Output every line below as it stands, dropping only the images.
Dataset records START
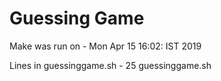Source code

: # Guessing Game
Make was run on - Mon Apr 15 16:02: IST 2019

Lines in guessinggame.sh - 
25 guessinggame.sh

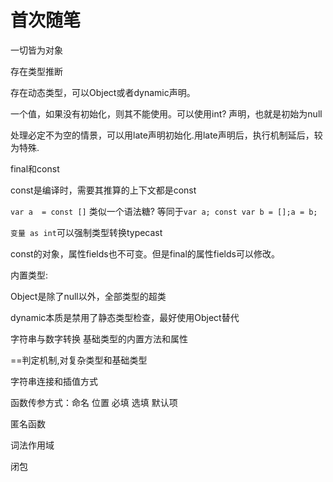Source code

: 
# 首次随笔

一切皆为对象

存在类型推断

存在动态类型，可以Object或者dynamic声明。

一个值，如果没有初始化，则其不能使用。可以使用int? 声明，也就是初始为null

处理必定不为空的情景，可以用late声明初始化.用late声明后，执行机制延后，较为特殊.

final和const

const是编译时，需要其推算的上下文都是const

`var a  = const []` 类似一个语法糖? 等同于`var a; const var b = [];a = b;`

`变量 as int`可以强制类型转换typecast

const的对象，属性fields也不可变。但是final的属性fields可以修改。

内置类型:

Object是除了null以外，全部类型的超类

dynamic本质是禁用了静态类型检查，最好使用Object替代

字符串与数字转换 基础类型的内置方法和属性

==判定机制,对复杂类型和基础类型

字符串连接和插值方式

函数传参方式：命名 位置 必填 选填 默认项

匿名函数

词法作用域

闭包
Dataset records END
Task solution:
Source code

: # Guessing Game
Make was run on - Mon Apr 15 16:02: IST 2019

Lines in guessinggame.sh - 
25 guessinggame.sh

Source code

: 
# 首次随笔

一切皆为对象

存在类型推断

存在动态类型，可以Object或者dynamic声明。

一个值，如果没有初始化，则其不能使用。可以使用int? 声明，也就是初始为null

处理必定不为空的情景，可以用late声明初始化.用late声明后，执行机制延后，较为特殊.

final和const

const是编译时，需要其推算的上下文都是const

`var a  = const []` 类似一个语法糖? 等同于`var a; const var b = [];a = b;`

`变量 as int`可以强制类型转换typecast

const的对象，属性fields也不可变。但是final的属性fields可以修改。

内置类型:

Object是除了null以外，全部类型的超类

dynamic本质是禁用了静态类型检查，最好使用Object替代

字符串与数字转换 基础类型的内置方法和属性

==判定机制,对复杂类型和基础类型

字符串连接和插值方式

函数传参方式：命名 位置 必填 选填 默认项

匿名函数

词法作用域

闭包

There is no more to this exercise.